**DATA TO USE**
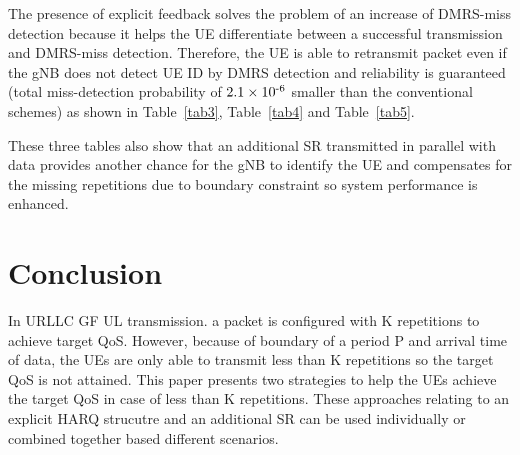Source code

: \documentclass[conference]{IEEEtran}
\begin{document}
The presence of explicit feedback solves the problem of an increase of DMRS-miss detection because it helps the UE differentiate between a successful transmission and DMRS-miss detection. Therefore, the UE is able to retransmit packet even if the gNB does not detect UE ID by DMRS detection and reliability is guaranteed (total miss-detection probability of $2.1\times10\textsuperscript{-6}$ smaller than the conventional schemes) as shown in Table~\ref{tab3}, Table~\ref{tab4} and Table~\ref{tab5}.

These three tables also show that an additional SR transmitted in parallel with data provides another chance for the gNB to identify the UE and compensates for the missing repetitions due to boundary constraint so system performance is enhanced. 

\section{Conclusion}\label{V}

In URLLC GF UL transmission. a packet is configured with K repetitions to achieve target QoS. However, because of boundary of a period P and arrival time of data, the UEs are only able to transmit less than K repetitions so the target QoS is not attained. This paper presents two strategies to help the UEs achieve the target QoS in case of less than K repetitions. These approaches relating to an explicit HARQ strucutre and an additional SR can be used individually or combined together based different scenarios.
\end{document}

**WHAT IS EXPECTED**
Pictures do not belong in the copy. Output all of the records exactly.

**ANSWER SECTION**
Source code

: \documentclass[conference]{IEEEtran}
\begin{document}
The presence of explicit feedback solves the problem of an increase of DMRS-miss detection because it helps the UE differentiate between a successful transmission and DMRS-miss detection. Therefore, the UE is able to retransmit packet even if the gNB does not detect UE ID by DMRS detection and reliability is guaranteed (total miss-detection probability of $2.1\times10\textsuperscript{-6}$ smaller than the conventional schemes) as shown in Table~\ref{tab3}, Table~\ref{tab4} and Table~\ref{tab5}.

These three tables also show that an additional SR transmitted in parallel with data provides another chance for the gNB to identify the UE and compensates for the missing repetitions due to boundary constraint so system performance is enhanced. 

\section{Conclusion}\label{V}

In URLLC GF UL transmission. a packet is configured with K repetitions to achieve target QoS. However, because of boundary of a period P and arrival time of data, the UEs are only able to transmit less than K repetitions so the target QoS is not attained. This paper presents two strategies to help the UEs achieve the target QoS in case of less than K repetitions. These approaches relating to an explicit HARQ strucutre and an additional SR can be used individually or combined together based different scenarios.
\end{document}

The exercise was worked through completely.